La situación del jefe de Estado es harto complicada. Ya no estamos hablando solo del caso Richard Swing, sino que Vizcarra, siendo gobernador regional de Moquegua, habría recibido S/2’300,000 en coimas de empresas del ‘Club de la Construcción’ (Obrainsa e ICCGSA) a cambio de obras públicas, como el proyecto Lomas de Ilo y el Hospital de Moquegua. Son unos cinco aspirantes a colaboradores eficaces -incluido el exministro José Manuel Hernández, amiguísimo del mandatario aunque este lo niegue- que han narrado cómo se produjeron los oscuros pagos. En simple: los coimeadores y el intermediario admiten el ilícito cometido, en tanto que Martín Vizcarra, el supuesto receptor, niega lo ocurrido en solitario. Es un testimonio versus cinco.

Después de la conminación de Martos y ante tanta carga probatoria, ¿la permanencia de Vizcarra en Palacio de Gobierno garantiza unas elecciones limpias y transparentes o que no desaparezcan las evidencias del delito? Desde esta columna, considero que no. Y si bien un gobierno de este Congreso populista puede ser peligroso, es prácticamente imposible caer más bajo: somos el país con la mayor tasa de mortalidad por coronavirus en el mundo por 100 mil o 1 millón de habitantes, además de una de las naciones con la peor caída económica a causa de la pandemia. La mejor salida a esta crisis que parece perpetua sería, sin duda, que Martín Vizcarra renuncie o -como plantea Ricardo Uceda- reine, pero no gobierne y que convoque a un gabinete de ancha base. Ello no ocurrirá de ninguna manera, por lo que todos los caminos deberían conducir a la vacancia. ¿No estamos cansados, acaso, de tantas mentiras? De darse la destitución del mandatario -reitero, algo que no pasará-, Manuel Merino tendría que formar un gabinete de consenso y asegurar unas elecciones pulcras.

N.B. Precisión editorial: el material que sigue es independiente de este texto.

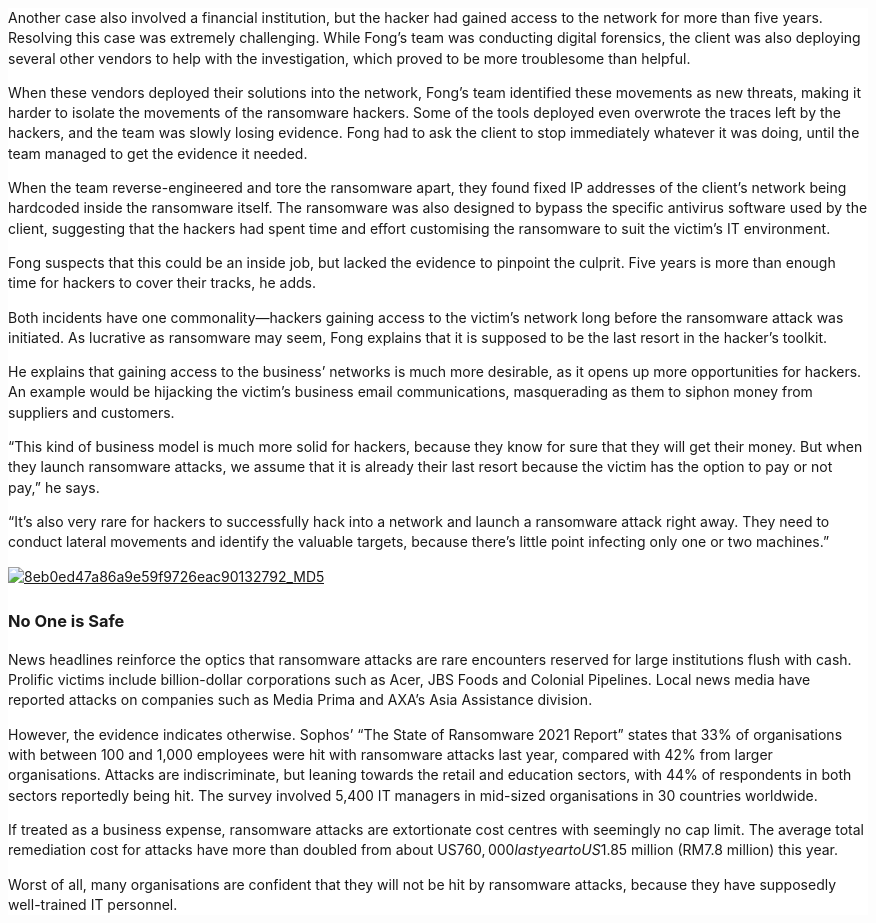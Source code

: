 Another case also involved a financial institution, but the hacker had gained access to the network for more than five years. Resolving this case was extremely challenging. While Fong’s team was conducting digital forensics, the client was also deploying several other vendors to help with the investigation, which proved to be more troublesome than helpful.

When these vendors deployed their solutions into the network, Fong’s team identified these movements as new threats, making it harder to isolate the movements of the ransomware hackers. Some of the tools deployed even overwrote the traces left by the hackers, and the team was slowly losing evidence. Fong had to ask the client to stop immediately whatever it was doing, until the team managed to get the evidence it needed.

When the team reverse-engineered and tore the ransomware apart, they found fixed IP addresses of the client’s network being hardcoded inside the ransomware itself. The ransomware was also designed to bypass the specific antivirus software used by the client, suggesting that the hackers had spent time and effort customising the ransomware to suit the victim’s IT environment.

Fong suspects that this could be an inside job, but lacked the evidence to pinpoint the culprit. Five years is more than enough time for hackers to cover their tracks, he adds.

Both incidents have one commonality—hackers gaining access to the victim’s network long before the ransomware attack was initiated. As lucrative as ransomware may seem, Fong explains that it is supposed to be the last resort in the hacker’s toolkit.

He explains that gaining access to the business’ networks is much more desirable, as it opens up more opportunities for hackers. An example would be hijacking the victim’s business email communications, masquerading as them to siphon money from suppliers and customers.

“This kind of business model is much more solid for hackers, because they know for sure that they will get their money. But when they launch ransomware attacks, we assume that it is already their last resort because the victim has the option to pay or not pay,” he says.

“It’s also very rare for hackers to successfully hack into a network and launch a ransomware attack right away. They need to conduct lateral movements and identify the valuable targets, because there’s little point infecting only one or two machines.”

[![8eb0ed47a86a9e59f9726eac90132792_MD5](/media/8eb0ed47a86a9e59f9726eac90132792_MD5.jpg)](https://assets.theedgemarkets.com/pictures/DE6-CS-digitionary-tem1378_theedgemarkets.jpg)

### No One is Safe

News headlines reinforce the optics that ransomware attacks are rare encounters reserved for large institutions flush with cash. Prolific victims include billion-dollar corporations such as Acer, JBS Foods and Colonial Pipelines. Local news media have reported attacks on companies such as Media Prima and AXA’s Asia Assistance division.

However, the evidence indicates otherwise. Sophos’ “The State of Ransomware 2021 Report” states that 33% of organisations with between 100 and 1,000 employees were hit with ransomware attacks last year, compared with 42% from larger organisations. Attacks are indiscriminate, but leaning towards the retail and education sectors, with 44% of respondents in both sectors reportedly being hit. The survey involved 5,400 IT managers in mid-sized organisations in 30 countries worldwide.

If treated as a business expense, ransomware attacks are extortionate cost centres with seemingly no cap limit. The average total remediation cost for attacks have more than doubled from about US$760,000 last year to US$1.85 million (RM7.8 million) this year.

Worst of all, many organisations are confident that they will not be hit by ransomware attacks, because they have supposedly well-trained IT personnel.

El cartel mediático pretende antaurizar la situación, al sindicar que el principal impulsor de la vacancia es el encarcelado etnocacerista, cuando este siempre ha sido un antisistema (¡quiere fusilar a todos!), de tal forma que no es novedad sus ganas de ver arder Troya. La pregunta debe ser si hay argumentos suficientes para que Vizcarra salga por la puerta falsa de la sede del Ejecutivo. Yo creo que sí.